*Dataset records*.

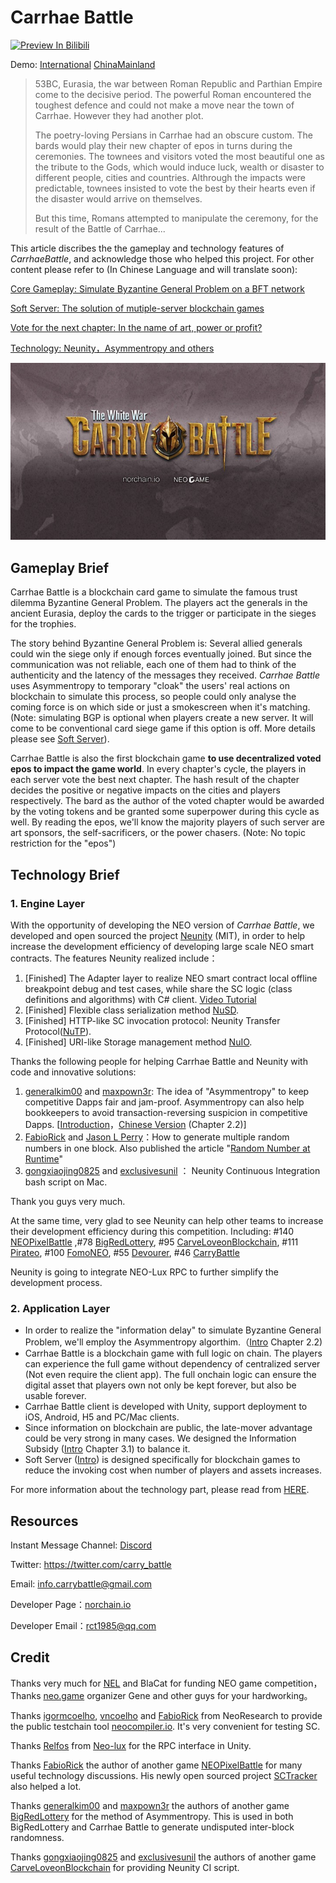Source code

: # Carrhae Battle

 

[![Preview In Bilibili](http://www.imageurl.ir/images/94223527848154454953.png)](https://www.bilibili.com/video/av29822452/)

Demo: [International](http://www.norchain.io/neounity)  [ChinaMainland](http://119.23.254.156/neounity/)



> 53BC, Eurasia, the war between Roman Republic and Parthian Empire come to the decisive period.  The powerful Roman encountered the toughest defence and could not make a move near the town of Carrhae. However they had another plot. 
>
> The poetry-loving Persians in Carrhae had an obscure custom. The bards would play their new chapter of epos in turns during the ceremonies. The townees and visitors voted the most beautiful one as the tribute to the Gods, which would induce luck, wealth or disaster to different people, cities and countries. Althrough the impacts were predictable, townees insisted to vote the best by their hearts even if the disaster would arrive on themselves.
>
> But this time, Romans attempted to manipulate the ceremony, for the result of the Battle of Carrhae...



This article discribes the the gameplay and technology features of *CarrhaeBattle*, and acknowledge those who helped this project. For other content please refer to (In Chinese Language and will translate soon):

 [Core Gameplay: Simulate Byzantine General Problem on a BFT network](https://github.com/norchain/NEOCarryBattle/blob/master/%E5%8D%A1%E8%8E%B1%E6%88%98%E7%BA%AA-%E6%A0%B8%E5%BF%83%E7%8E%A9%E6%B3%95.md)

[Soft Server: The solution of mutiple-server blockchain games ](https://github.com/norchain/NEOCarryBattle/blob/master/%E5%8D%A1%E8%8E%B1%E6%88%98%E7%BA%AA-%E5%88%86%E6%9C%8D.md)

[Vote for the next chapter:  In the name of art, power or profit?](https://github.com/norchain/NEOCarryBattle/blob/master/%E5%8D%A1%E8%8E%B1%E6%88%98%E7%BA%AA-%E5%B0%8F%E8%AF%B4.md)

[Technology: Neunity，Asymmentropy and others](https://github.com/norchain/NEOCarryBattle/blob/master/%E5%8D%A1%E8%8E%B1%E6%88%98%E7%BA%AA-%E6%8A%80%E6%9C%AF.md)



![Logo](pics/Logo.jpg)

##  Gameplay Brief

Carrhae Battle is a blockchain card game to simulate the famous trust dilemma Byzantine General Problem. The players act the generals in the ancient Eurasia, deploy the cards to the trigger or participate in the sieges for the trophies.

The story behind Byzantine General Problem is: Several allied generals could win the siege only if enough forces eventually joined. But since the communication was not reliable, each one of them had to think of the authenticity and the latency of the messages they received. *Carrhae Battle* uses Asymmentropy to temporary "cloak" the users' real actions on blockchain to simulate this process, so people could only analyse the coming force is on which side or just a smokescreen when it's matching. (Note: simulating BGP is optional when players create a new server. It will come to be conventional card siege game if this option is off. More details please see [Soft Server](https://github.com/norchain/NEOCarryBattle/blob/master/%E5%8D%A1%E8%8E%B1%E6%88%98%E7%BA%AA-%E5%88%86%E6%9C%8D.md)).

Carrhae Battle is also the first blockchain game **to use decentralized voted epos to impact the game world**. In every chapter's cycle, the players in each server vote the best next chapter. The hash result of the chapter decides the positive or negative impacts on the cities and players respectively. The bard as the author of the voted chapter would be awarded by the voting tokens and be granted some superpower during this cycle as well. By reading the epos, we'll know the majority players of such server are art sponsors, the self-sacrificers, or the power chasers. (Note: No topic restriction for the "epos") 

 



## Technology Brief

### 1. Engine Layer

With the opportunity of developing the NEO version of *Carrhae Battle*, we developed and open sourced the project [Neunity](https://github.com/norchain/Neunity) (MIT), in order to help increase the development efficiency of developing large scale NEO smart contracts. The features Neunity realized include：

1. [Finished] The Adapter layer to realize NEO smart contract local offline breakpoint debug and test cases, while share the SC logic (class definitions and algorithms) with C# client. [Video Tutorial](https://youtu.be/vTkNzx403p8)
2. [Finished] Flexible class serialization method [NuSD](https://github.com/norchain/Neunity/blob/master/NeunityBytesSeralization.md). 
3. [Finished] HTTP-like SC invocation protocol: Neunity Transfer Protocol([NuTP](https://github.com/norchain/Neunity/blob/master/Neunity/Neunity/Tools/NUTransferProtocol.cs)).
4. [Finished] URI-like Storage management method [NuIO](https://github.com/norchain/Neunity/blob/master/NeunityStorageManagement.md).

Thanks the following people for helping Carrhae Battle and Neunity with code and innovative solutions:

1. [generalkim00](https://github.com/generalkim00) and [maxpown3r](https://github.com/maxpown3r): The idea of "Asymmentropy" to keep competitive Dapps fair and jam-proof. Asymmentropy can also help bookkeepers to avoid transaction-reversing suspicion in competitive Dapps.  [[Introduction](https://github.com/generalkim00/neogame)，[Chinese Version](https://github.com/norchain/NEOCarryBattle/blob/master/%E5%8D%A1%E8%8E%B1%E6%88%98%E7%BA%AA-%E6%8A%80%E6%9C%AF.md) (Chapter 2.2)]
2. [FabioRick](https://github.com/FabioRick) and  [Jason L Perry](https://medium.com/@ambethia)：How to generate multiple random numbers in one block. Also published the article "[Random Number at Runtime](https://medium.com/@fabiohcardoso/random-number-at-runtime-neo-smartcontract-60c4e6cb0bb1)"
3. [gongxiaojing0825](https://github.com/gongxiaojing0825) and [exclusivesunil](https://github.com/exclusivesunil) ： Neunity Continuous Integration bash script on Mac.

Thank you guys very much.

At the same time, very glad to see Neunity can help other teams to increase their development efficiency during this competition. Including: #140 [NEOPixelBattle](https://github.com/NEOGaming/NEOGames/tree/master/NEOPixelBattle) ,\#78 [BigRedLottery](https://github.com/generalkim00/neogame), \#95 [CarveLoveonBlockchain](https://github.com/exclusivesunil/howmuchyaknowabotme), \#111 [Pirateo](https://github.com/leonhano/SeaExplorer), \#100 [FomoNEO](https://github.com/qw1985/FomoNEO), \#55 [Devourer](https://github.com/norchain/NEOGameDevourer), \#46 [CarryBattle](https://github.com/norchain/NEOCarryBattle) 

Neunity is going to integrate NEO-Lux RPC to further simplify the development process. 



### 2. Application Layer

* In order to realize the "information delay" to simulate Byzantine General Problem, we'll employ the  Asymmentropy algorthim.（[Intro](https://github.com/norchain/NEOCarryBattle/blob/master/%E5%8D%A1%E8%8E%B1%E6%88%98%E7%BA%AA-%E6%8A%80%E6%9C%AF.md) Chapter 2.2)
* Carrhae Battle is a blockchain game with full logic on chain. The players can experience the full game without dependency of centralized server (Not even require the client app). The full onchain logic can ensure the digital asset that players own not only be kept forever, but also be usable forever.
* Carrhae Battle client is developed with Unity, support deployment to iOS, Android, H5 and PC/Mac clients.
* Since information on blockchain are public, the late-mover advantage could be very strong in many cases. We designed the Information Subsidy ([Intro](https://github.com/norchain/NEOCarryBattle/blob/master/%E5%8D%A1%E8%8E%B1%E6%88%98%E7%BA%AA-%E6%8A%80%E6%9C%AF.md) Chapter 3.1) to balance it. 
* Soft Server ([Intro](https://github.com/norchain/NEOCarryBattle/blob/master/%E5%8D%A1%E8%8E%B1%E6%88%98%E7%BA%AA-%E5%88%86%E6%9C%8D.md)) is designed specifically for blockchain games to reduce the invoking cost when number of players and assets increases.



For more information about the technology part, please read from [HERE](https://github.com/norchain/NEOCarryBattle/blob/master/%E5%8D%A1%E8%8E%B1%E6%88%98%E7%BA%AA-%E6%8A%80%E6%9C%AF.md).

## Resources



Instant Message Channel: [Discord](<https://discord.gg/pKQyyrP> )

Twitter: https://twitter.com/carry_battle

Email: info.carrybattle@gmail.com

Developer Page：[norchain.io](norchain.io)

Developer Email：rct1985@qq.com



## Credit

Thanks very much for [NEL](https://github.com/NewEconoLab) and BlaCat for funding NEO game competition，Thanks [neo.game](neo.game) organizer Gene and other guys for your hardworking。

Thanks [igormcoelho](https://github.com/igormcoelho), [vncoelho](https://github.com/vncoelho) and [FabioRick](https://github.com/FabioRick) from NeoResearch to provide the public testchain tool [neocompiler.io](https://neocompiler.io/). It's very convenient for testing SC.

Thanks [Relfos](https://github.com/Relfos) from [Neo-lux](https://github.com/CityOfZion/neo-lux) for the RPC interface in Unity.

Thanks [FabioRick](https://github.com/FabioRick) the author of another game [NEOPixelBattle](https://github.com/NEOGaming/NEOGames/tree/master/NEOPixelBattle) for many useful technology discussions. His newly open sourced project [SCTracker](https://github.com/FabioRick/SCTracker) also helped a lot.

Thanks [generalkim00](https://github.com/generalkim00)  and [maxpown3r](https://github.com/maxpown3r)  the authors of another game [BigRedLottery](https://github.com/generalkim00/neogame) for the method of Asymmentropy. This is used in both BigRedLottery and Carrhae Battle to generate undisputed inter-block randomness.

Thanks [gongxiaojing0825](https://github.com/gongxiaojing0825) and [exclusivesunil](https://github.com/exclusivesunil) the authors of another game [CarveLoveonBlockchain](https://github.com/exclusivesunil/howmuchyaknowabotme) for providing Neunity CI script.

*Task to complete*. All lines above with the word "exclusivesunil" need to be reported.

*Solved problem*.
3. [gongxiaojing0825](https://github.com/gongxiaojing0825) and [exclusivesunil](https://github.com/exclusivesunil) ： Neunity Continuous Integration bash script on Mac.
At the same time, very glad to see Neunity can help other teams to increase their development efficiency during this competition. Including: #140 [NEOPixelBattle](https://github.com/NEOGaming/NEOGames/tree/master/NEOPixelBattle) ,\#78 [BigRedLottery](https://github.com/generalkim00/neogame), \#95 [CarveLoveonBlockchain](https://github.com/exclusivesunil/howmuchyaknowabotme), \#111 [Pirateo](https://github.com/leonhano/SeaExplorer), \#100 [FomoNEO](https://github.com/qw1985/FomoNEO), \#55 [Devourer](https://github.com/norchain/NEOGameDevourer), \#46 [CarryBattle](https://github.com/norchain/NEOCarryBattle) 
Thanks [gongxiaojing0825](https://github.com/gongxiaojing0825) and [exclusivesunil](https://github.com/exclusivesunil) the authors of another game [CarveLoveonBlockchain](https://github.com/exclusivesunil/howmuchyaknowabotme) for providing Neunity CI script.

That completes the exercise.